Diffusion models
2024-03-11
Slides are adapted from lectures developed by Gilles Louppe at University of Liege, Belgium under the BSD 3-Clause License
A (deep) generative model is a probabilistic model \(p_\theta\) that can be used as a simulator of the data.
Formally, a generative model defines a probability distribution \(p_\theta(\mathbf{x})\) over the data \(\mathbf{x} \in \mathcal{X}\), parameterized by \(\theta\).
What makes a good generative model (Prince 2023)?
Generative models based on latent variables should have the following properties:
Consider for now a prescribed latent variable model that relates a set of observable variables \(\mathbf{x} \in \mathcal{X}\) to a set of unobserved variables \(\mathbf{z} \in \mathcal{Z}\).
The probabilistic model defines a joint probability distribution \(p_\theta(\mathbf{x}, \mathbf{z})\), which decomposes as \[p_\theta(\mathbf{x}, \mathbf{z}) = p_\theta(\mathbf{x}|\mathbf{z}) p(\mathbf{z}).\]
If we interpret \(\mathbf{z}\) as causal factors for the high-dimension representations \(\mathbf{x}\), then sampling from \(p_\theta(\mathbf{x}|\mathbf{z})\) can be interpreted as a stochastic generating process from \(\mathcal{Z}\) to \(\mathcal{X}\).
\[\begin{aligned} \theta^{*} &= \arg \max_\theta p_\theta(\mathbf{x}) \\\\ &= \arg \max_\theta \int p_\theta(\mathbf{x}|\mathbf{z}) p(\mathbf{z}) d\mathbf{z}\\\\ &= \arg \max_\theta \mathbb{E}_{p(\mathbf{z})}\left[ p_\theta(\mathbf{x}|\mathbf{z}) \right] d\mathbf{z}\\\\ &\approx \arg \max_\theta \frac{1}{N} \sum_{i=1}^N p_\theta(\mathbf{x}|\mathbf{z}_i) \end{aligned}\]
Note
The curse of dimensionality will lead to poor estimates of the expectation.
We will directly learn a stochastic generating process \(p_\theta(\mathbf{x}|\mathbf{z})\) with a neural network.
We will also amortize the inference process by learning a second neural network \(q_\phi(\mathbf{z}|\mathbf{x})\) approximating the posterior, conditionally on the observed data \(\mathbf{x}\).
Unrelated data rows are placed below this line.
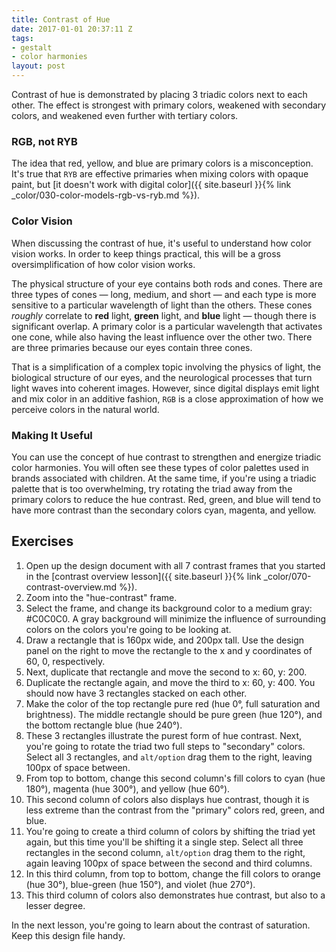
 ```yaml
---
title: Contrast of Hue
date: 2017-01-01 20:37:11 Z
tags:
- gestalt
- color harmonies
layout: post
---
```


Contrast of hue is demonstrated by placing 3 triadic colors next to each other. The effect is strongest with primary colors, weakened with secondary colors, and weakened even further with tertiary colors.

### RGB, not RYB

The idea that red, yellow, and blue are primary colors is a misconception. It's true that `RYB` are effective primaries when mixing colors with opaque paint, but [it doesn't work with digital color]({{ site.baseurl }}{% link _color/030-color-models-rgb-vs-ryb.md %}).

### Color Vision

When discussing the contrast of hue, it's useful to understand how color vision works. In order to keep things practical, this will be a gross oversimplification of how color vision works.

The physical structure of your eye contains both rods and cones. There are three types of cones — long, medium, and short — and each type is more sensitive to a particular wavelength of light than the others. These cones *roughly* correlate to **red** light, **green** light, and **blue** light — though there is significant overlap. A primary color is a particular wavelength that activates one cone, while also having the least influence over the other two. There are three primaries because our eyes contain three cones.

That is a simplification of a complex topic involving the physics of light, the biological structure of our eyes, and the neurological processes that turn light waves into coherent images. However, since digital displays emit light and mix color in an additive fashion, `RGB` is a close approximation of how we perceive colors in the natural world.

### Making It Useful

You can use the concept of hue contrast to strengthen and energize triadic color harmonies. You will often see these types of color palettes used in brands associated with children. At the same time, if you're using a triadic palette that is too overwhelming, try rotating the triad away from the primary colors to reduce the hue contrast. Red, green, and blue will tend to have more contrast than the secondary colors cyan, magenta, and yellow.

<!--more-->
## Exercises

1. Open up the design document with all 7 contrast frames that you started in the [contrast overview lesson]({{ site.baseurl }}{% link _color/070-contrast-overview.md %}).
2. Zoom into the "hue-contrast" frame.
3. Select the frame, and change its background color to a medium gray: #C0C0C0. A gray background will minimize the influence of surrounding colors on the colors you're going to be looking at.
4. Draw a rectangle that is 160px wide, and 200px tall. Use the design panel on the right to move the rectangle to the x and y coordinates of 60, 0, respectively.
5. Next, duplicate that rectangle and move the second to x: 60, y: 200.
6. Duplicate the rectangle again, and move the third to x: 60, y: 400. You should now have 3 rectangles stacked on each other.
7. Make the color of the top rectangle pure red (hue 0°, full saturation and brightness). The middle rectangle should be pure green (hue 120°), and the bottom rectangle blue (hue 240°).
8. These 3 rectangles illustrate the purest form of hue contrast. Next, you're going to rotate the triad two full steps to "secondary" colors. Select all 3 rectangles, and `alt/option` drag them to the right, leaving 100px of space between.
9. From top to bottom, change this second column's fill colors to cyan (hue 180°), magenta (hue 300°), and yellow (hue 60°).
10. This second column of colors also displays hue contrast, though it is less extreme than the contrast from the "primary" colors red, green, and blue.
11. You're going to create a third column of colors by shifting the triad yet again, but this time you'll be shifting it a single step. Select all three rectangles in the second column, `alt/option` drag them to the right, again leaving 100px of space between the second and third columns.
12. In this third column, from top to bottom, change the fill colors to orange (hue 30°), blue-green (hue 150°), and violet (hue 270°).
13. This third column of colors also demonstrates hue contrast, but also to a lesser degree.

In the next lesson, you're going to learn about the contrast of saturation. Keep this design file handy.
A variational auto-encoder is a deep latent variable model where:
The prior \(p(\mathbf{z})\) is prescribed, and usually chosen to be Gaussian.
The density \(p_\theta(\mathbf{x}|\mathbf{z})\) is parameterized with a generative network \(\text{NN}_\theta\) (or decoder) that takes as input \(\mathbf{z}\) and outputs parameters to the data distribution. E.g., \[\begin{aligned} \mu, \sigma^2 &= \text{NN}_\theta(\mathbf{z}) \\\\ p_\theta(\mathbf{x}|\mathbf{z}) &= \mathcal{N}(\mathbf{x}; \mu, \sigma^2\mathbf{I}) \end{aligned}\]
The approximate posterior \(q_\phi(\mathbf{z}|\mathbf{x})\) is parameterized with an inference network \(\text{NN}_\phi\) (or encoder) that takes as input \(\mathbf{x}\) and outputs parameters to the approximate posterior. E.g., \[\begin{aligned} \mu, \sigma^2 &= \text{NN}_\phi(\mathbf{x}) \\\\ q_\phi(\mathbf{z}|\mathbf{x}) &= \mathcal{N}(\mathbf{z}; \mu, \sigma^2\mathbf{I}) \end{aligned}\]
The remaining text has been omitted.